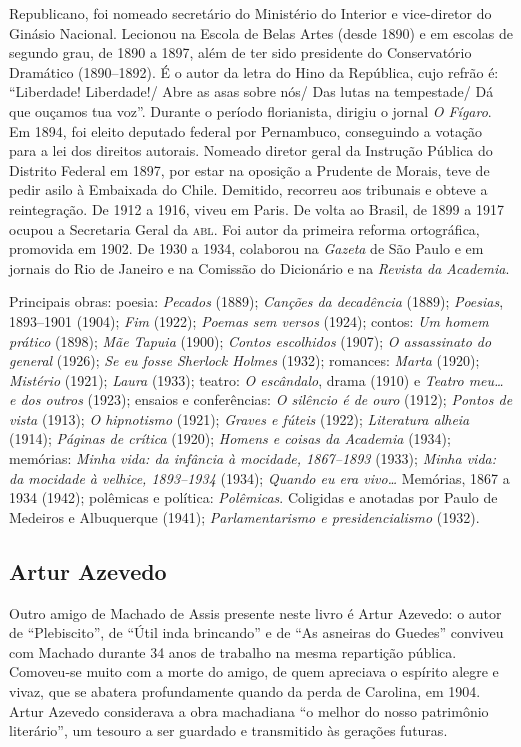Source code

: Republicano, foi nomeado secretário do Ministério do Interior e
vice-diretor do Ginásio Nacional. Lecionou na Escola de Belas Artes
(desde 1890) e em escolas de segundo grau, de 1890 a 1897, além de ter
sido presidente do Conservatório Dramático (1890--1892). É o autor da
letra do Hino da República, cujo refrão é: ``Liberdade! Liberdade!/ Abre
as asas sobre nós/ Das lutas na tempestade/ Dá que ouçamos tua voz''.
Durante o período florianista, dirigiu o jornal \emph{O Fígaro}. Em
1894, foi eleito deputado federal por Pernambuco, conseguindo a votação
para a lei dos direitos autorais. Nomeado diretor geral da Instrução
Pública do Distrito Federal em 1897, por estar na oposição a Prudente de
Morais, teve de pedir asilo à Embaixada do Chile. Demitido, recorreu aos
tribunais e obteve a reintegração. De 1912 a 1916, viveu em Paris. De
volta ao Brasil, de 1899 a 1917 ocupou a Secretaria Geral da \textsc{abl}. Foi
autor da primeira reforma ortográfica, promovida em 1902. De 1930 a
1934, colaborou na \emph{Gazeta} de São Paulo e em jornais do Rio de
Janeiro e na Comissão do Dicionário e na \emph{Revista da Academia}.

Principais obras: poesia: \emph{Pecados} (1889); \emph{Canções
da decadência} (1889); \emph{Poesias}, 1893--1901 (1904); \emph{Fim}
(1922); \emph{Poemas sem versos} (1924); contos: \emph{Um homem prático}
(1898); \emph{Mãe Tapuia} (1900); \emph{Contos escolhidos} (1907);
\emph{O assassinato do general} (1926); \emph{Se eu fosse Sherlock
Holmes} (1932); romances: \emph{Marta} (1920); \emph{Mistério} (1921);
\emph{Laura} (1933); teatro: \emph{O escândalo}, drama (1910) e
\emph{Teatro meu\ldots{} e dos outros} (1923); ensaios e conferências:
\emph{O silêncio é de ouro} (1912); \emph{Pontos de vista} (1913);
\emph{O hipnotismo} (1921); \emph{Graves e fúteis} (1922);
\emph{Literatura alheia} (1914); \emph{Páginas de crítica} (1920);
\emph{Homens e coisas da Academia} (1934); memórias: \emph{Minha vida:
da infância à mocidade, 1867--1893} (1933); \emph{Minha vida: da mocidade
à velhice, 1893--1934} (1934); \emph{Quando eu era vivo\ldots{}}
Memórias, 1867 a 1934 (1942); polêmicas e política: \emph{Polêmicas}.
Coligidas e anotadas por Paulo de Medeiros e Albuquerque (1941);
\emph{Parlamentarismo e presidencialismo} (1932).

\subsection{Artur Azevedo}

Outro amigo de Machado de Assis presente neste livro é Artur Azevedo: o
autor de ``Plebiscito'', de ``Útil inda brincando'' e de ``As asneiras
do Guedes'' conviveu com Machado durante 34 anos de trabalho na mesma
repartição pública. Comoveu-se muito com a morte do amigo, de quem
apreciava o espírito alegre e vivaz, que se abatera profundamente quando
da perda de Carolina, em 1904. Artur Azevedo considerava a obra
machadiana ``o melhor do nosso patrimônio literário'', um tesouro a ser
guardado e transmitido às gerações futuras.

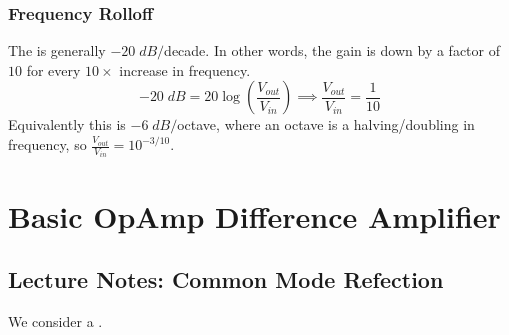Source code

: \subsection{Frequency Rolloff}

The  is generally $-20\;dB/$decade. In other words, the gain is down by a factor of $10$ for every $10\times$ increase in frequency. \begin{equation*}
    -20\;dB = 20\log\left(\frac{V_{out}}{V_{in}}\right) \implies \frac{V_{out}}{V_{in}} = \frac{1}{10}
\end{equation*}
Equivalently this is $-6\;dB/$octave, where an octave is a halving/doubling in frequency, so $\frac{V_{out}}{V_{in}} = 10^{-3/10}$.




\chapter{Basic OpAmp Difference Amplifier}

\section{Lecture Notes: Common Mode Refection}

We consider a .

■ ■ ■ ■

▸ Work to be completed: Starting at the line with "Equivalently this is", copy every line down to the last one above, exactly as written and with nothing else.

▸ Written answer:
Equivalently this is $-6\;dB/$octave, where an octave is a halving/doubling in frequency, so $\frac{V_{out}}{V_{in}} = 10^{-3/10}$.




\chapter{Basic OpAmp Difference Amplifier}

\section{Lecture Notes: Common Mode Refection}

We consider a .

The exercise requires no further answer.